O negócio é de uma complexidade absurda. Primeiramente é necessário compreender que esse genocídio não é parte apenas da história brasileira, mas sim da América Latina como um todo. Da América Central ao sul do continente, são inúmeros povos que foram dizimados, com sua cultura exterminada. Na frente desse massacre estão as instituições, os poderes públicos e civis que operam nas bases dessa corrupção. A Colômbia é um caso explícito disso e o Brasil disputa fortemente essa corrida pelo extermínio. Todos os governos contribuíram de alguma forma para que isso fosse mantido, uns mais outros menos. E é preciso dizer isso para que não façamos um exercício de esquecimento e toda a culpa recaia sobre o atual governo federal (que indica de maneira clara seu interesse em destruir os nativos e travar uma acirrada refrega com o meio-ambiente, não por acaso o ex-ministro da “mineração”, Ricardo Salles deixa um legado de terra arrasada).
Mas “Kunhangue Arandu: A Sabedoria das Mulheres” é didático na maneira como expõe o atropelo na constituição, elencando as leis que protegem os índios e como as mesmas foram ignoradas em nome do “desenvolvimento”, ou seja, pouco importa se vamos retirar o território sagrado das pessoas que vivem da terra, exterminar uma parte da sociedade, destruir nossa memória e dizimar uma cultura inteira. O importante aparentemente é gerar comércio, se possível para empreiteiras de capital internacional. Porém, essa violência não só surge do Estado, como é permitida e encorajada pelo mesmo, fomentando o ódio na população para que empresários, fazendeiros, latifundiários possam alvejar os indígenas sem que haja qualquer forma de reação. E o documentário não apenas projeta como esse processo é realizado, como esclarece que as mulheres indígenas, em especial, não possuem lugar na sociedade. Ou seja, além da necessidade de ocupação de um território que já lhe pertence (sem confundir com propriedade privada), teve que se impôr diante sociedade para poder falar, fazer parte de debates que interferem em sua vida de forma direta.

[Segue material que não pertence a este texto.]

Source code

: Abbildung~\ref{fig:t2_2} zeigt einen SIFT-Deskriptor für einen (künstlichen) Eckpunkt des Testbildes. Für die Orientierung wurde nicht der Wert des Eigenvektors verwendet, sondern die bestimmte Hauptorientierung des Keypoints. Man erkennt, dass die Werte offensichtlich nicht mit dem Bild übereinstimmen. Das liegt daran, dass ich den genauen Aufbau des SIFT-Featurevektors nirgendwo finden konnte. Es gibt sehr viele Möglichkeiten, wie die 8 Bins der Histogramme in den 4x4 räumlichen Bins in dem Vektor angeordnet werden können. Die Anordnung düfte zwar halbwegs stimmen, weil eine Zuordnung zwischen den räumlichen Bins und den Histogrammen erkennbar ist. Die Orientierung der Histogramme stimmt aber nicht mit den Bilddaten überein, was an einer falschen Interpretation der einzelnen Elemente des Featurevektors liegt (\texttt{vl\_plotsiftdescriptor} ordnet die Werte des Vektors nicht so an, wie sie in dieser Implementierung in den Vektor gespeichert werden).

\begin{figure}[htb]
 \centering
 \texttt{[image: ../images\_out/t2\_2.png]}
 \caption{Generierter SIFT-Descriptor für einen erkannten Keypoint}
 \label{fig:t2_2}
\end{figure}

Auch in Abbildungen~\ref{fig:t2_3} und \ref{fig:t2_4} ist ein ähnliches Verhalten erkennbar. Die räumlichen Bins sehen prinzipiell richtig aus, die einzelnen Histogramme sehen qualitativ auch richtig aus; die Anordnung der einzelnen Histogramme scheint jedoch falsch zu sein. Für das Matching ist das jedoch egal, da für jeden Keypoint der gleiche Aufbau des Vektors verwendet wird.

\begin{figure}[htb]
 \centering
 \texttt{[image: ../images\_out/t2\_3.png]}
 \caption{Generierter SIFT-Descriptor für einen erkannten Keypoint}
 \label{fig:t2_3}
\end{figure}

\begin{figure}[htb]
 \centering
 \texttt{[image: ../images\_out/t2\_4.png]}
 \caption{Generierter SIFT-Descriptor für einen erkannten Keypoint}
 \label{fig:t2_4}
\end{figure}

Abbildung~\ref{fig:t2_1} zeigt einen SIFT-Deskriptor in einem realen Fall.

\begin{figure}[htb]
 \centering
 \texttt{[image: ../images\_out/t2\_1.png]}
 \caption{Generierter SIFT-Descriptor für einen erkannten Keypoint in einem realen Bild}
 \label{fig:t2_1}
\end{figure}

Nesse sentido, o projeto consegue transmitir parte dos conhecimentos dessas mulheres e mostrar a grande importância não apenas para a manutenção da cultura indígena, mas para compreendermos o verdadeiro processo de formação cultural brasileiro. Para longe da “democracia racial” e o delírio da burguesia (em parte, de setores progressistas liberais), o conhecimento indígena é fundamental para fazermos uma análise da situação do país. Ainda que isso seja feito através de um “paralelo” de suas crenças. Uma análise rigorosa, crítica, totalizante da política nacional e de sua cultura, irá atravessar o debate de como os povos indígenas são exterminados e/ou segregados da sociedade. E “Kunhangue Arandu: a sabedoria das mulheres” ultrapassa esse fetiche pela causa indígena e escancara seus rituais, suas lutas e a maneira de compreender o mundo através da terra. É uma obra que não está articulada em uma verve de panfletagem, mas de denúncia através de dispositivos, em sua maioria, de exposição dessa realidade. Não por acaso, alguns trechos soam como um audiovisual institucional, com algumas transições em fade, uma grande quantidade de textos na tela e urgência em contextualizar de maneira didática parte dos assuntos expostos pelas personagens.
E é por isso que o documentário consegue funcionar para além de resolução expositiva, pois enxerga essas mulheres como protagonistas do próprio processo, expondo a perda de identidade e as dificuldades de permanecerem vivas, com a Constituição rasgada e um boicote do Estado para exterminá-las. As mulheres Guarani tentam manter o nhandereko, o modo de ser Guarani e o filme enquadra essas vidas a partir disso.